Please return the listing below exactly, without any of its pictures.

━━━━━━━━━━━━━━━━━━━━━━━━━━━━━━

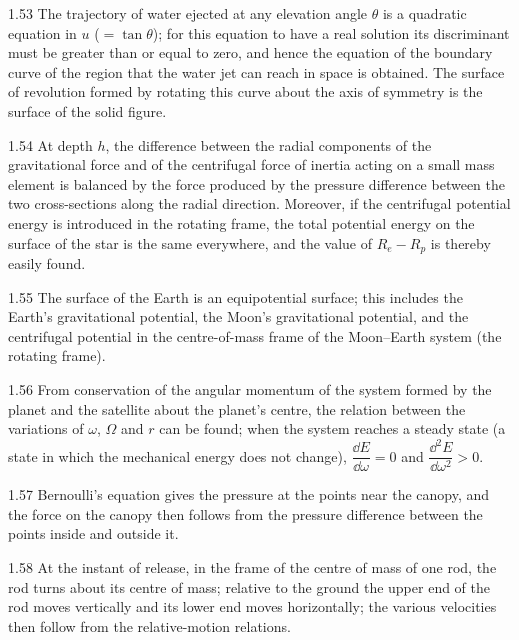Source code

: \begin{hint}{1.53}
The trajectory of water ejected at any elevation angle $\theta$ is a quadratic equation in $u$ ($=\tan\theta$); for this equation to have a real solution its discriminant must be greater than or equal to zero, and hence the equation of the boundary curve of the region that the water jet can reach in space is obtained. The surface of revolution formed by rotating this curve about the axis of symmetry is the surface of the solid figure.
\end{hint}

\begin{hint}{1.54}
At depth $h$, the difference between the radial components of the gravitational force and of the centrifugal force of inertia acting on a small mass element is balanced by the force produced by the pressure difference between the two cross-sections along the radial direction. Moreover, if the centrifugal potential energy is introduced in the rotating frame, the total potential energy on the surface of the star is the same everywhere, and the value of $R_e-R_p$ is thereby easily found.
\end{hint}

\begin{hint}{1.55}
The surface of the Earth is an equipotential surface; this includes the Earth's gravitational potential, the Moon's gravitational potential, and the centrifugal potential in the centre-of-mass frame of the Moon--Earth system (the rotating frame).
\end{hint}

\begin{hint}{1.56}
From conservation of the angular momentum of the system formed by the planet and the satellite about the planet's centre, the relation between the variations of $\omega$, $\Omega$ and $r$ can be found; when the system reaches a steady state (a state in which the mechanical energy does not change), $\dfrac{\dd E}{\dd\omega}=0$ and $\dfrac{\dd^2E}{\dd\omega^2}>0$.
\end{hint}

\begin{hint}{1.57}
Bernoulli's equation gives the pressure at the points near the canopy, and the force on the canopy then follows from the pressure difference between the points inside and outside it.
\end{hint}

\begin{hint}{1.58}
At the instant of release, in the frame of the centre of mass of one rod, the rod turns about its centre of mass; relative to the ground the upper end of the rod moves vertically and its lower end moves horizontally; the various velocities then follow from the relative-motion relations.
\end{hint}

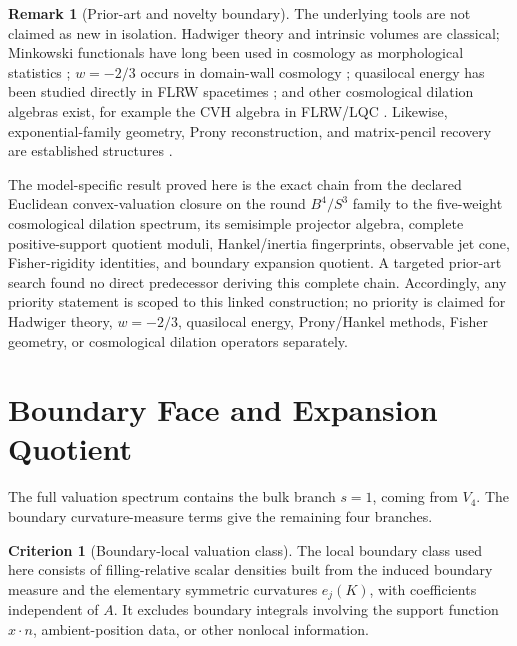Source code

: \documentclass[aps,prd,reprint,onecolumn,nofootinbib,superscriptaddress,showkeys]{revtex4-2}
\numberwithin{equation}{section}
\theoremstyle{definition}
\newtheorem{criterion}{Criterion}[section]
\newtheorem{remark}{Remark}[section]
\theoremstyle{plain}
\begin{document}
\begin{remark}[Prior-art and novelty boundary]\label{rem:novelty-boundary}
The underlying tools are not claimed as new in isolation.  Hadwiger theory and intrinsic volumes are classical; Minkowski functionals have long been used in cosmology as morphological statistics \cite{SchmalzingKerscherBuchert1996}; \(w=-2/3\) occurs in domain-wall cosmology \cite{BattyeBucherSpergel1999}; quasilocal energy has been studied directly in FLRW spacetimes \cite{Afshar2009,OlteanEtAl2021}; and other cosmological dilation algebras exist, for example the CVH algebra in FLRW/LQC \cite{BenAchourLivine2017}.  Likewise, exponential-family geometry, Prony reconstruction, and matrix-pencil recovery are established structures \cite{HuaSarkar1990,PeterPlonka2013,FischerEtAl2020,Karev2010}.

The model-specific result proved here is the exact chain from the declared Euclidean convex-valuation closure on the round \(B^4/S^3\) family to the five-weight cosmological dilation spectrum, its semisimple projector algebra, complete positive-support quotient moduli, Hankel/inertia fingerprints, observable jet cone, Fisher-rigidity identities, and boundary expansion quotient.  A targeted prior-art search found no direct predecessor deriving this complete chain.  Accordingly, any priority statement is scoped to this linked construction; no priority is claimed for Hadwiger theory, \(w=-2/3\), quasilocal energy, Prony/Hankel methods, Fisher geometry, or cosmological dilation operators separately.
\end{remark}


\section{Boundary Face and Expansion Quotient}

The full valuation spectrum contains the bulk branch \(s=1\), coming from \(V_4\).  The boundary curvature-measure terms give the remaining four branches.

\begin{criterion}[Boundary-local valuation class]
The local boundary class used here consists of filling-relative scalar densities built from the induced boundary measure and the elementary symmetric curvatures \(e_j(K)\), with coefficients independent of \(A\).  It excludes boundary integrals involving the support function \(x\cdot n\), ambient-position data, or other nonlocal information.
\end{criterion}
\end{document}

━━━━━━━━━━━━━━━━━━━━━━━━━━━━━━

# [Task result]
Source code

: \begin{hint}{1.53}
The trajectory of water ejected at any elevation angle $\theta$ is a quadratic equation in $u$ ($=\tan\theta$); for this equation to have a real solution its discriminant must be greater than or equal to zero, and hence the equation of the boundary curve of the region that the water jet can reach in space is obtained. The surface of revolution formed by rotating this curve about the axis of symmetry is the surface of the solid figure.
\end{hint}

\begin{hint}{1.54}
At depth $h$, the difference between the radial components of the gravitational force and of the centrifugal force of inertia acting on a small mass element is balanced by the force produced by the pressure difference between the two cross-sections along the radial direction. Moreover, if the centrifugal potential energy is introduced in the rotating frame, the total potential energy on the surface of the star is the same everywhere, and the value of $R_e-R_p$ is thereby easily found.
\end{hint}

\begin{hint}{1.55}
The surface of the Earth is an equipotential surface; this includes the Earth's gravitational potential, the Moon's gravitational potential, and the centrifugal potential in the centre-of-mass frame of the Moon--Earth system (the rotating frame).
\end{hint}

\begin{hint}{1.56}
From conservation of the angular momentum of the system formed by the planet and the satellite about the planet's centre, the relation between the variations of $\omega$, $\Omega$ and $r$ can be found; when the system reaches a steady state (a state in which the mechanical energy does not change), $\dfrac{\dd E}{\dd\omega}=0$ and $\dfrac{\dd^2E}{\dd\omega^2}>0$.
\end{hint}

\begin{hint}{1.57}
Bernoulli's equation gives the pressure at the points near the canopy, and the force on the canopy then follows from the pressure difference between the points inside and outside it.
\end{hint}

\begin{hint}{1.58}
At the instant of release, in the frame of the centre of mass of one rod, the rod turns about its centre of mass; relative to the ground the upper end of the rod moves vertically and its lower end moves horizontally; the various velocities then follow from the relative-motion relations.
\end{hint}

Source code

: \documentclass[aps,prd,reprint,onecolumn,nofootinbib,superscriptaddress,showkeys]{revtex4-2}
\numberwithin{equation}{section}
\theoremstyle{definition}
\newtheorem{criterion}{Criterion}[section]
\newtheorem{remark}{Remark}[section]
\theoremstyle{plain}
\begin{document}
\begin{remark}[Prior-art and novelty boundary]\label{rem:novelty-boundary}
The underlying tools are not claimed as new in isolation.  Hadwiger theory and intrinsic volumes are classical; Minkowski functionals have long been used in cosmology as morphological statistics \cite{SchmalzingKerscherBuchert1996}; \(w=-2/3\) occurs in domain-wall cosmology \cite{BattyeBucherSpergel1999}; quasilocal energy has been studied directly in FLRW spacetimes \cite{Afshar2009,OlteanEtAl2021}; and other cosmological dilation algebras exist, for example the CVH algebra in FLRW/LQC \cite{BenAchourLivine2017}.  Likewise, exponential-family geometry, Prony reconstruction, and matrix-pencil recovery are established structures \cite{HuaSarkar1990,PeterPlonka2013,FischerEtAl2020,Karev2010}.

The model-specific result proved here is the exact chain from the declared Euclidean convex-valuation closure on the round \(B^4/S^3\) family to the five-weight cosmological dilation spectrum, its semisimple projector algebra, complete positive-support quotient moduli, Hankel/inertia fingerprints, observable jet cone, Fisher-rigidity identities, and boundary expansion quotient.  A targeted prior-art search found no direct predecessor deriving this complete chain.  Accordingly, any priority statement is scoped to this linked construction; no priority is claimed for Hadwiger theory, \(w=-2/3\), quasilocal energy, Prony/Hankel methods, Fisher geometry, or cosmological dilation operators separately.
\end{remark}


\section{Boundary Face and Expansion Quotient}

The full valuation spectrum contains the bulk branch \(s=1\), coming from \(V_4\).  The boundary curvature-measure terms give the remaining four branches.

\begin{criterion}[Boundary-local valuation class]
The local boundary class used here consists of filling-relative scalar densities built from the induced boundary measure and the elementary symmetric curvatures \(e_j(K)\), with coefficients independent of \(A\).  It excludes boundary integrals involving the support function \(x\cdot n\), ambient-position data, or other nonlocal information.
\end{criterion}
\end{document}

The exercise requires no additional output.